Some politicians ease into office.
Bryan Calvo walked into Hialeah City Hall last week, raised his right hand, said “So help me God,” and immediately started unplugging things.
At 28 years old — now officially the youngest mayor in Hialeah’s hundred-year history — Calvo didn’t waste his first afternoon taking ceremonial photos or handing out thank-yous. He grabbed a pen and signed a stack of executive orders that landed like polite but unmistakable slaps across the faces of the old regime.
First swipe: deferred compensation for elected officials — the retirement-style perk beloved by longtime city politicians — is now gone. Suspended. Including for the mayor himself. A fiscal message wrapped in a not-so-subtle critique of the previous
administration’s comfort with City Hall creature comforts.
Former Mayor Esteban Bovo , who hurriedly passed the pensions before he skipped town for alleged D.C. work, felt that breeze.
Second swipe: a new task force to review business licenses with potential ties to the Cuban government — with revocations on the table. This could be payback to online influencer Alex Otaloa, the anti-communist crusader who helped him in his historic race and is now mounting a recall effort against the county mayor, who he lost to by almost 50 points in 2024. But, also, in Hialeah politics, that’s a dog whistle, a megaphone, and a campaign slogan all in one.

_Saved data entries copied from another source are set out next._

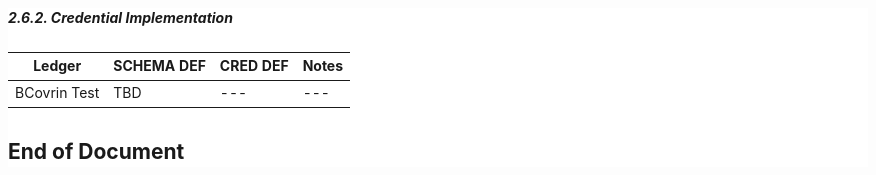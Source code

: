##### 2.6.2. Credential Implementation
Ledger | SCHEMA DEF | CRED DEF | Notes	
--- | --- | --- | ---
BCovrin Test | TBD | --- | ---

## End of Document
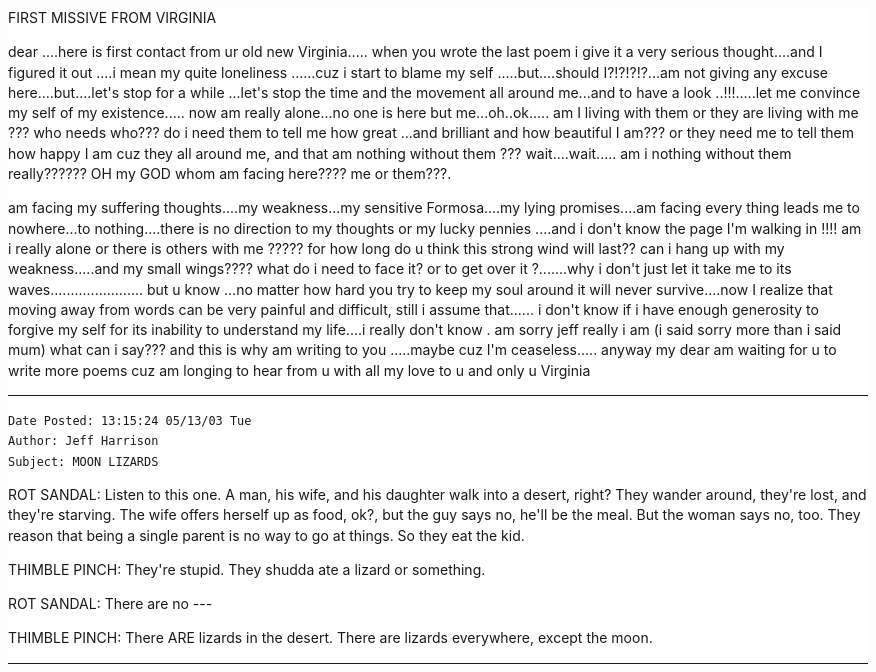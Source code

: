 FIRST MISSIVE FROM VIRGINIA

dear ....here is first contact from ur old new
Virginia.....
when you wrote the last poem i give it a very
serious thought....and I figured it out ....i mean my
quite loneliness ......cuz i start to blame my self
.....but....should I?!?!?!?...am not giving any excuse
here....but....let's stop for a while ...let's stop the
time and the movement all around me...and to have a
look ..!!!.....let me convince my self of my existence.....
now am really alone...no one is here but me...oh..ok.....
am I living with them or they are living with me ??? who
needs who??? do i need them to tell me how great ...and brilliant and how beautiful I am??? or they need me to tell them how happy I am cuz they all around me, and that am nothing without them ??? wait....wait..... am i nothing without them really?????? OH my GOD whom am facing here???? me or them???.

am facing my suffering thoughts....my weakness...my sensitive Formosa....my lying promises....am facing every thing leads me to nowhere...to nothing....there is no direction to my thoughts or my lucky pennies ....and i don't know the page I'm walking in !!!! am i really alone or there is others with me ????? for how long do u think this strong wind will last?? can i hang up with my weakness.....and my small wings???? what do i need to face it? or to get over it ?.......why i don't just let it take me to its waves.......................
but u know ...no matter how hard you try to
keep my soul around it will never survive....now I realize that moving away from words can be very painful and difficult, still i assume that...... i don't know if i have enough generosity to forgive my self for its inability to understand my life....i really don't know .
am sorry jeff really i am (i said sorry more than i
said mum) what can i say??? and this is why am writing to you .....maybe cuz I'm ceaseless.....
anyway my dear am waiting for u to write more poems cuz
am longing to hear from u
with all my love to u and only u Virginia


---

```
Date Posted: 13:15:24 05/13/03 Tue
Author: Jeff Harrison
Subject: MOON LIZARDS
```

ROT SANDAL: Listen to this one. A man, his wife, and his daughter walk into a desert, right? They wander around, they're lost, and they're starving. The wife offers herself up as food, ok?, but the guy says no, he'll be the meal.
But the woman says no, too. They reason that being a single parent is no way to go at things. So they eat the kid.

THIMBLE PINCH: They're stupid. They shudda ate a lizard or something.

ROT SANDAL: There are no ---

THIMBLE PINCH: There ARE lizards in the desert. There are lizards everywhere, except the moon.

---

And Miami-Dade Commissioner Rene Garcia, long the city’s resident Cuba-hardliner, surely recognized his own favorite talking point coming back with a younger face.
Read related: Hialeah Mayor Steve Bovo exits with pension, names Rene Garcia ‘successor’
Third swipe: a freeze on city contracts. No department can enter, renew, or modify a contract without written approval from the mayor’s office. Translation: Calvo wants to know exactly who has been feeding at the trough — and he’d like the spoon handed over.
Three orders signed before the applause died down. Two more campaign promises — water rates and senior property tax relief — queued up for the next day. Calvo called for comprehensive review of the city’s water system — including billing accuracy, meter reliability, and efficiency, with a 60-day report and within 120 days, as
well as a menu of options to improve service and affordability. He also launched a full performance review and internal audit of Hialeah’s 911 communications and dispatch division, with a 30-day operational report and a plan to strengthen response, accountability, and reliability 30 days after that.
The message: the old way is over, and the reset button has been firmly pressed.
“Hialeah deserves a government that is clear, accountable, and focused on results,” Calvo said in a social media post.
But while Calvo was busy rearranging City Hall’s furniture, one chair remains conspicuously empty.
Councilman Jesus Tundidor — Calvo’s opponent in the mayoral race — resigned his Group 2 seat the moment Calvo took office. The charter gives the mayor and council 30 days to fill it. Calvo says he plans to wait every one of them.
Read related: Hialeah Council appoints Melinda de la Vega to replace Angelica Pacheco
Officially, it’s because a criminal jury trial is about to begin for former Councilwoman Angelica Pacheco, removed from office last year on federal healthcare fraud charges. If she’s acquitted, she returns. If she returns, current Councilman Willy Marrero — elected in December’s runoff to fill her seat — gets bounced. And if Marrero gets bounced, Calvo would like to hand him Tundidor’s empty chair.
Confused? Good. Welcome to Hialeah civics.
Unofficially, delaying the appointment also gives the new mayor time to line up a working majority on a seven-seat council where control has recently been the difference between passing budgets and watching government stall out in deadlock.
Calvo says he has support from three of the six sitting members. That’s promising — but fragile. One unexpected acquittal, one
bitter loyalty shift, and the math changes.
He’s also floated the idea of a special election to fill the vacancy — which sounds wonderfully democratic in a city that has traditionally avoided the cost (up to $500K) by making appointments. Ladra notes that in Hialeah, calls for “let the voters decide” often appear precisely when the vote might produce the desired result.
Meanwhile, six candidates have already filed for the vacant seat — under a qualification process that closed before Calvo was even sworn in. He promised to reopen it. Another small jab at how the outgoing administration liked to lock doors before leaving the building.
Read related: Bryan Calvo breaks the Hialeah machine, wins mayor’s race outright
Calvo insists he ran without a slate. No machine. No boss. Just himself and a city tired of scandal headlines, FBI raids, and governing chaos. He won with 52% — a 30-point margin over Tundidor. That’s not a squeaker. That’s a mandate.
So now Hialeah has a young mayor moving fast, cutting perks, freezing contracts, reopening processes, reshuffling council math, and wrapping it all in the language of transparency and accountability.
Former officials at the swearing-in smiled politely. Cameras flashed. Congratulations were offered.
But behind the smiles, everyone in Hialeah politics knows exactly what just happened: A new generation walked into City Hall — and immediately started clearing out the closets.